Not in this case - this is adding the comment char in front of each
line. Is there a better option than this?
while read -r line
do
printf '%s %s\n' "$comment_char" "$line"
done >> "$todo" <<EOF
...
EOF
> > +
> > +Commands:
> > + p, pick = use commit
> > + r, reword = use commit, but edit the commit message
> > + e, edit = use commit, but stop for amending
> > + s, squash = use commit, but meld into previous commit
> > + f, fixup = like "squash", but discard this commit's log message
> > + x, exec = run command (the rest of the line) using shell
> > +
> > +These lines can be re-ordered; they are executed from top to bottom.
> > +
> > +If you remove a line here THAT COMMIT WILL BE LOST.
> > EOF
> > }
> >
> > @@ -179,7 +182,7 @@ die_abort () {
> > }
> >
> > has_action () {
> > - sane_grep '^[^#]' "$1" >/dev/null
> > + sane_grep "^[^${comment_char}]" "$1" >/dev/null
>
> Likewise.
>
> > @@ -363,10 +366,10 @@ update_squash_messages () {
> > if test -f "$squash_msg"; then
> > mv "$squash_msg" "$squash_msg".bak || exit
> > count=$(($(sed -n \
> > - -e "1s/^# This is a combination of \(.*\) commits\./\1/p" \
> > + -e "1s/^. This is a combination of \(.*\) commits\./\1/p" \
>
> This one is safe.
>
> > -e "q" < "$squash_msg".bak)+1))
> > {
> > - echo "# This is a combination of $count commits."

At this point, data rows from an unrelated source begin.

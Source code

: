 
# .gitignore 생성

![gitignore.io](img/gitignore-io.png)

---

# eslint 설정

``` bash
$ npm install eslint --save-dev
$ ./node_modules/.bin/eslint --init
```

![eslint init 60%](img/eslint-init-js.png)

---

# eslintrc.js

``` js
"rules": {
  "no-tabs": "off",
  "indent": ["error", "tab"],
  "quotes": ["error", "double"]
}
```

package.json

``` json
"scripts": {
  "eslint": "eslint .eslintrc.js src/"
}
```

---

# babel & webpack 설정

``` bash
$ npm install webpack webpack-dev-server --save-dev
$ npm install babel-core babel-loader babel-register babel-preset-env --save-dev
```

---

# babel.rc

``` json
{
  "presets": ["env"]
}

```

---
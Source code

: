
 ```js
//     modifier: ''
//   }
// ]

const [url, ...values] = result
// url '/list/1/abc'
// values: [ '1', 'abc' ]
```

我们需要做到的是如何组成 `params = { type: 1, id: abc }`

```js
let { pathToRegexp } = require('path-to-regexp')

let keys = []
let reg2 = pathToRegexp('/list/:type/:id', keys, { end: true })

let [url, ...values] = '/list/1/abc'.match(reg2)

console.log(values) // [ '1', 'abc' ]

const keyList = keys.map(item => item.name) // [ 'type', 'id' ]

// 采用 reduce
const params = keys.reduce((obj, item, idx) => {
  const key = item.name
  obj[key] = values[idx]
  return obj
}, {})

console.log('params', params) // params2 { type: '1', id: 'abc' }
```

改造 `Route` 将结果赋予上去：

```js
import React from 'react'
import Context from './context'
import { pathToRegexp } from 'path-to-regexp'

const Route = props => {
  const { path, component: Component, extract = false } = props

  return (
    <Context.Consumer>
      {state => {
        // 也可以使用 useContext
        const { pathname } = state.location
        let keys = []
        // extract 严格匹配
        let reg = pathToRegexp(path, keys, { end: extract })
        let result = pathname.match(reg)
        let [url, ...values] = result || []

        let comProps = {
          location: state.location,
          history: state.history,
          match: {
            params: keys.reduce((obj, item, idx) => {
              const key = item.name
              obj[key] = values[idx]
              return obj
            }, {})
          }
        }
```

> > + echo "$comment_char This is a combination of $count commits."
>
> But you need to do "printf" to be safe here, I think, for comment_char='\'.
>
> > @@ -375,8 +378,8 @@ update_squash_messages () {
> > commit_message HEAD > "$fixup_msg" || die "Cannot write $fixup_msg"
> > count=2
> > {
> > - echo "# This is a combination of 2 commits."

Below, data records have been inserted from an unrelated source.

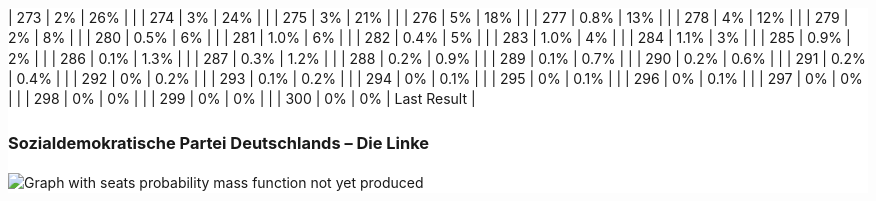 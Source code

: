 | 273 | 2% | 26% |  |
| 274 | 3% | 24% |  |
| 275 | 3% | 21% |  |
| 276 | 5% | 18% |  |
| 277 | 0.8% | 13% |  |
| 278 | 4% | 12% |  |
| 279 | 2% | 8% |  |
| 280 | 0.5% | 6% |  |
| 281 | 1.0% | 6% |  |
| 282 | 0.4% | 5% |  |
| 283 | 1.0% | 4% |  |
| 284 | 1.1% | 3% |  |
| 285 | 0.9% | 2% |  |
| 286 | 0.1% | 1.3% |  |
| 287 | 0.3% | 1.2% |  |
| 288 | 0.2% | 0.9% |  |
| 289 | 0.1% | 0.7% |  |
| 290 | 0.2% | 0.6% |  |
| 291 | 0.2% | 0.4% |  |
| 292 | 0% | 0.2% |  |
| 293 | 0.1% | 0.2% |  |
| 294 | 0% | 0.1% |  |
| 295 | 0% | 0.1% |  |
| 296 | 0% | 0.1% |  |
| 297 | 0% | 0% |  |
| 298 | 0% | 0% |  |
| 299 | 0% | 0% |  |
| 300 | 0% | 0% | Last Result |

### Sozialdemokratische Partei Deutschlands – Die Linke

![Graph with seats probability mass function not yet produced](2018-03-27-YouGov-coalitions-seats-pmf-spd–linke.png "Seats Probability Mass Function")
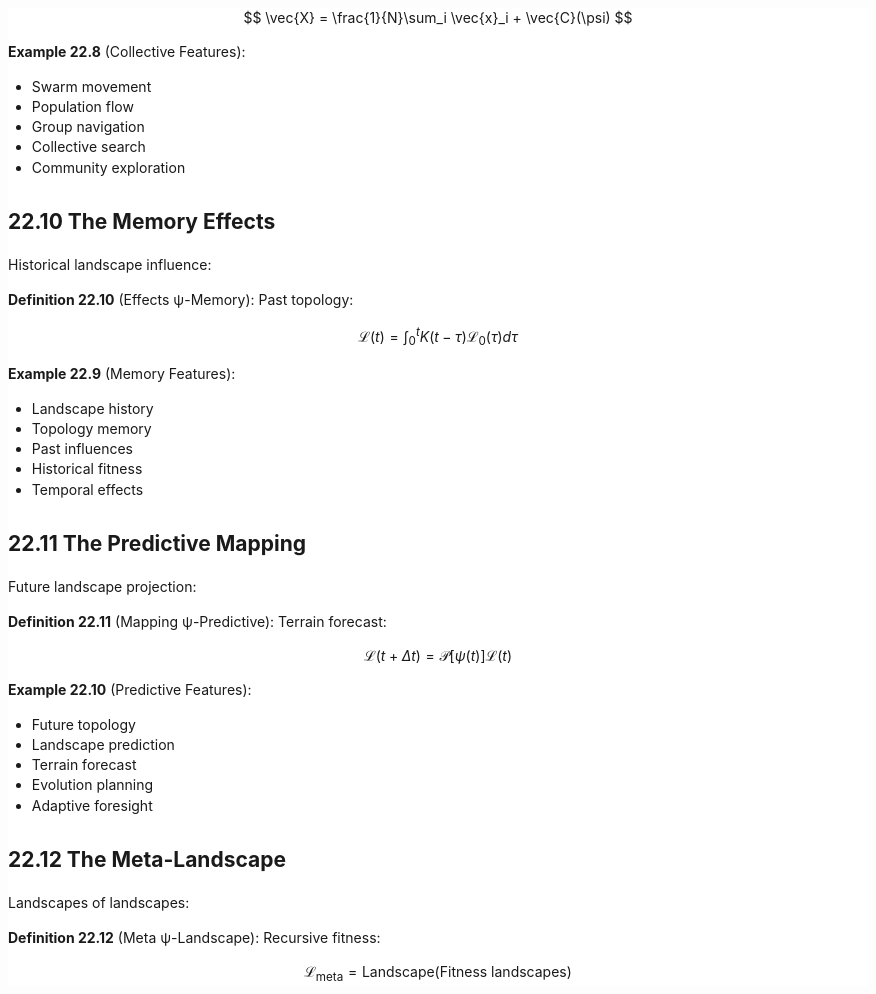 $$
\vec{X} = \frac{1}{N}\sum_i \vec{x}_i + \vec{C}(\psi)
$$

**Example 22.8** (Collective Features):

- Swarm movement
- Population flow
- Group navigation
- Collective search
- Community exploration

## 22.10 The Memory Effects

Historical landscape influence:

**Definition 22.10** (Effects ψ-Memory): Past topology:

$$
\mathcal{L}(t) = \int_0^t K(t-\tau)\mathcal{L}_0(\tau) d\tau
$$

**Example 22.9** (Memory Features):

- Landscape history
- Topology memory
- Past influences
- Historical fitness
- Temporal effects

## 22.11 The Predictive Mapping

Future landscape projection:

**Definition 22.11** (Mapping ψ-Predictive): Terrain forecast:

$$
\mathcal{L}(t + \Delta t) = \mathcal{P}[\psi(t)]\mathcal{L}(t)
$$

**Example 22.10** (Predictive Features):

- Future topology
- Landscape prediction
- Terrain forecast
- Evolution planning
- Adaptive foresight

## 22.12 The Meta-Landscape

Landscapes of landscapes:

**Definition 22.12** (Meta ψ-Landscape): Recursive fitness:

$$
\mathcal{L}_{\text{meta}} = \text{Landscape}(\text{Fitness landscapes})
$$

> > - echo "# The first commit's message is:"
> > + echo "$comment_char This is a combination of 2 commits."
> > + echo "$comment_char The first commit's message is:"
>
> Likewise.
>
> > @@ -385,21 +388,21 @@ update_squash_messages () {
> > squash)
> > rm -f "$fixup_msg"
> > echo
> > - echo "# This is the $(nth_string $count) commit message:"
> > + echo "$comment_char This is the $(nth_string $count) commit message:"
>
> Likewise.
>
> > echo
> > commit_message $2
> > ;;
> > fixup)
> > echo
> > - echo "# The $(nth_string $count) commit message will be skipped:"
> > + echo "$comment_char The $(nth_string $count) commit message will be skipped:"
> > echo
> > - commit_message $2 | sed -e 's/^/# /'
> > + commit_message $2 | sed -e "s/^/$comment_char /"
>
> Likewise.
Again this is adding $comment_char in front of each line, so it may need
a loop like above again.
> > peek_next_command () {
> > - sed -n -e "/^#/d" -e '/^$/d' -e "s/ .*//p" -e "q" < "$todo"
> > + sed -n -e "/^$comment_char/d" -e '/^$/d' -e "s/ .*//p" -e "q" < "$todo"
> > }
>
> Likewise.
>
> > @@ -464,7 +467,7 @@ do_next () {
> > rm -f "$msg" "$author_script" "$amend" || exit
> > read -r command sha1 rest < "$todo"
> > case "$command" in
> > - '#'*|''|noop)
> > + $comment_char*|''|noop)
>
> This is OK.
>
> > @@ -803,15 +806,15 @@ skip)
> > do_rest
> > ;;
> > edit-todo)
> > - sed -e '/^#/d' < "$todo" > "$todo".new
> > + sed -e "/^$comment_char/d" < "$todo" > "$todo".new
>
> Unsafe.
>
> > mv -f "$todo".new "$todo"
> > append_todo_help
> > - cat >> "$todo" << EOF
> > -#
> > -# You are editing the todo file of an ongoing interactive rebase.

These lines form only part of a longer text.